- _Assignment_
Search for the word "when" in the entries. Each line that holds it should be copied.

● ● ● ● ●

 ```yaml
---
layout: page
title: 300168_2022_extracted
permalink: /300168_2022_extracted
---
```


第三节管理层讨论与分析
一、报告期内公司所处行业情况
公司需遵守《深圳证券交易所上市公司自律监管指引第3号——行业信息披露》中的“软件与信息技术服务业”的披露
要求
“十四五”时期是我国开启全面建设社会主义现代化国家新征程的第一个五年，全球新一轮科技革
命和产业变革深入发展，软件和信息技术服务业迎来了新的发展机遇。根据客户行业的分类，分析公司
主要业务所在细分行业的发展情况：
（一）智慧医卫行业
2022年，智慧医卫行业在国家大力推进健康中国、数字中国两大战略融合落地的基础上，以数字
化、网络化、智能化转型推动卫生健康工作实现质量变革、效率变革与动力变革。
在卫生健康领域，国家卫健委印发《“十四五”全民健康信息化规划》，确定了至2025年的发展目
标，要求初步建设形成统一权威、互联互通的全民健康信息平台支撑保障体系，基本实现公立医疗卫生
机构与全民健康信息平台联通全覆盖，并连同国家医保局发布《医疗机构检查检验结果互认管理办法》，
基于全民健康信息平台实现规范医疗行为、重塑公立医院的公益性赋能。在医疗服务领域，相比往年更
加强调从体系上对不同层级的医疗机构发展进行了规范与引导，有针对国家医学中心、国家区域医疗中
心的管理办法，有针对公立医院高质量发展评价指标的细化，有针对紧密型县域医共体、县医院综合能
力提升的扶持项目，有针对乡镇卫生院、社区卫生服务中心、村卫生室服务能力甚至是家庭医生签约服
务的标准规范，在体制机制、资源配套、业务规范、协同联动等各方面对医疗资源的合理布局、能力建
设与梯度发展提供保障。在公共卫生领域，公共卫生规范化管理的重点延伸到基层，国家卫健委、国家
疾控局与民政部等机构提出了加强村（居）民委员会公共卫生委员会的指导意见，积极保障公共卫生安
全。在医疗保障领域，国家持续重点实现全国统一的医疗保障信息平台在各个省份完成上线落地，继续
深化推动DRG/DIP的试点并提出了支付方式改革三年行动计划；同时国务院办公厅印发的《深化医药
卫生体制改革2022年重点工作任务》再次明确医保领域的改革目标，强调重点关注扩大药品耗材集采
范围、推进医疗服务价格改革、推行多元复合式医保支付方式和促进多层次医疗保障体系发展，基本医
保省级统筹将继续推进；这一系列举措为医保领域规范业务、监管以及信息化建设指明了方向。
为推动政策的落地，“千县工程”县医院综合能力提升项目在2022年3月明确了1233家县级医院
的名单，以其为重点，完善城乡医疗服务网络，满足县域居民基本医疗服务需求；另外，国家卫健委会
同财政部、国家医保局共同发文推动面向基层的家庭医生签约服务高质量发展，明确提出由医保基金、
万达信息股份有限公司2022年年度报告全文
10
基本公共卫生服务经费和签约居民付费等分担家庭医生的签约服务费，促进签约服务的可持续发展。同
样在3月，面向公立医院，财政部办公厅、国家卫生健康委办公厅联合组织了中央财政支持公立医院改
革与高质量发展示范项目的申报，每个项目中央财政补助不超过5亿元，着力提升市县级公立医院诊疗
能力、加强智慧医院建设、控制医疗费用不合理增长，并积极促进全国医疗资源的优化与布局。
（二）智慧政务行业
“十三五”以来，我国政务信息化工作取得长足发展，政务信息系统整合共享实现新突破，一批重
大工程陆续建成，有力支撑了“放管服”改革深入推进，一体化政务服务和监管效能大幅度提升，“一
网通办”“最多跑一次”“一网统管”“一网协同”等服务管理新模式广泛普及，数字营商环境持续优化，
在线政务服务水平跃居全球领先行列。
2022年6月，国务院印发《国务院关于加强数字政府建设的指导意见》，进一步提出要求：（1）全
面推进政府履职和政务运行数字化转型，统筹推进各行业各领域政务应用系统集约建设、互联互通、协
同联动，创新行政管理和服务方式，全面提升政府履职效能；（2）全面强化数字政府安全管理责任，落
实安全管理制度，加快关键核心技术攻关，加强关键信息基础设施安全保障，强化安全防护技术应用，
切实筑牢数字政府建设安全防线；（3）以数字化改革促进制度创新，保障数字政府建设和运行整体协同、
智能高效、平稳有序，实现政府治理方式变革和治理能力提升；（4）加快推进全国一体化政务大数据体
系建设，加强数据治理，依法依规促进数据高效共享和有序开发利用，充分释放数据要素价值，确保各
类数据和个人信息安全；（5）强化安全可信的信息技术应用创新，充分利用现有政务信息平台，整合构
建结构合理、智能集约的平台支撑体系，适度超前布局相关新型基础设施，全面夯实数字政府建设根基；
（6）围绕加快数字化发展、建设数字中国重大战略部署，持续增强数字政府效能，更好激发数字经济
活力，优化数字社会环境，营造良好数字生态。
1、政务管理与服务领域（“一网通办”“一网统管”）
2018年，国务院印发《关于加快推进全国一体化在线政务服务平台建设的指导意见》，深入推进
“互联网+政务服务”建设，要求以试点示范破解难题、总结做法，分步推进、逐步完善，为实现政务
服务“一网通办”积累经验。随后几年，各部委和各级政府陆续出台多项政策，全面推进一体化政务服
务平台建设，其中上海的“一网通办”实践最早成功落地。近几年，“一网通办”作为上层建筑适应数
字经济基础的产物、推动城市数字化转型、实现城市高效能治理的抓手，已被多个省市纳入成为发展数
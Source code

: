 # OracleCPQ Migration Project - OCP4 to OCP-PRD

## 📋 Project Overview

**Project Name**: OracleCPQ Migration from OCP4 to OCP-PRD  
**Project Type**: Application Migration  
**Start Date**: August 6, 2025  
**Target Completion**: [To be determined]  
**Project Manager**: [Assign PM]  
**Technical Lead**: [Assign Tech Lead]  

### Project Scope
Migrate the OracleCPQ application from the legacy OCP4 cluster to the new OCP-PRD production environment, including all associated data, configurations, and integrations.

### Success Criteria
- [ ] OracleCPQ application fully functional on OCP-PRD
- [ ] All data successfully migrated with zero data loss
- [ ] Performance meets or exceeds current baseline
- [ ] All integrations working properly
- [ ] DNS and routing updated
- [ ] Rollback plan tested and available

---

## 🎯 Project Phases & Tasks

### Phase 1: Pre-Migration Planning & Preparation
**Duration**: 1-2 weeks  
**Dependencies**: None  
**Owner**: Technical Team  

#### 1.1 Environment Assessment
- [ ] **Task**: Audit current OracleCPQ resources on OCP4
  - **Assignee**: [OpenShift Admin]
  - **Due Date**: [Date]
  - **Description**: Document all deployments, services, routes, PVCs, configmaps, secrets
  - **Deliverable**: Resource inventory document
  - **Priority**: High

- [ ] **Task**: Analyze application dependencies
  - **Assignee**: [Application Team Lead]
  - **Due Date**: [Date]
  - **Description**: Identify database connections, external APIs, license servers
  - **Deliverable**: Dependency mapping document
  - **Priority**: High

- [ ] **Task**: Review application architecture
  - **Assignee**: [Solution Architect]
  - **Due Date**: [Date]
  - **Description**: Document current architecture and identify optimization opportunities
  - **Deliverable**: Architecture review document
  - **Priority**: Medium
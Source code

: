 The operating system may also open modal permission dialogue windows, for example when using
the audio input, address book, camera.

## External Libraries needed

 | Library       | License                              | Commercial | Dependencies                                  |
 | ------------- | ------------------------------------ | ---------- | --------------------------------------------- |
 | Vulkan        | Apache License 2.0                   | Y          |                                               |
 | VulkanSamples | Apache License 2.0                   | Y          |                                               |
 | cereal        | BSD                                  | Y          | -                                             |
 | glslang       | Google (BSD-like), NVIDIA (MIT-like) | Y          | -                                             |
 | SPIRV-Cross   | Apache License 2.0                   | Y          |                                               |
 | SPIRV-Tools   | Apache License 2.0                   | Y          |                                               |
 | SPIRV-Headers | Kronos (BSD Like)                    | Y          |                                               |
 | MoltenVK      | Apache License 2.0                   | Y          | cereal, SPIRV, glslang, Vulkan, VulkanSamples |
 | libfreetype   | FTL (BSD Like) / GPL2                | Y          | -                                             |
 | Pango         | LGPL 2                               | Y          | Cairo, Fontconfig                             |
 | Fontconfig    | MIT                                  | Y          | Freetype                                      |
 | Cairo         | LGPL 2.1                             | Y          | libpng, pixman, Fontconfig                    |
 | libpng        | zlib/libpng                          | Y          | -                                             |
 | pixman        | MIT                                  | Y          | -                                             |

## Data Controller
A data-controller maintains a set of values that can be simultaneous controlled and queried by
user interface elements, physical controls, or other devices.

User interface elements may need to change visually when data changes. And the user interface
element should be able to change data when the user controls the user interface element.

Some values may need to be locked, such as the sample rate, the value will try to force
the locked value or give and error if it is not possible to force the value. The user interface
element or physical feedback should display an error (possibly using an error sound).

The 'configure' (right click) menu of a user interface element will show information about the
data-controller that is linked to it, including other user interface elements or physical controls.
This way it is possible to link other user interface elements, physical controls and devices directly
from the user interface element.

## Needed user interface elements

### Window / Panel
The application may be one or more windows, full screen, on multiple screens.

● ● ● ● ●

- _Output of the exercise_
: The operating system may also open modal permission dialogue windows, for example when using
User interface elements may need to change visually when data changes. And the user interface
element should be able to change data when the user controls the user interface element.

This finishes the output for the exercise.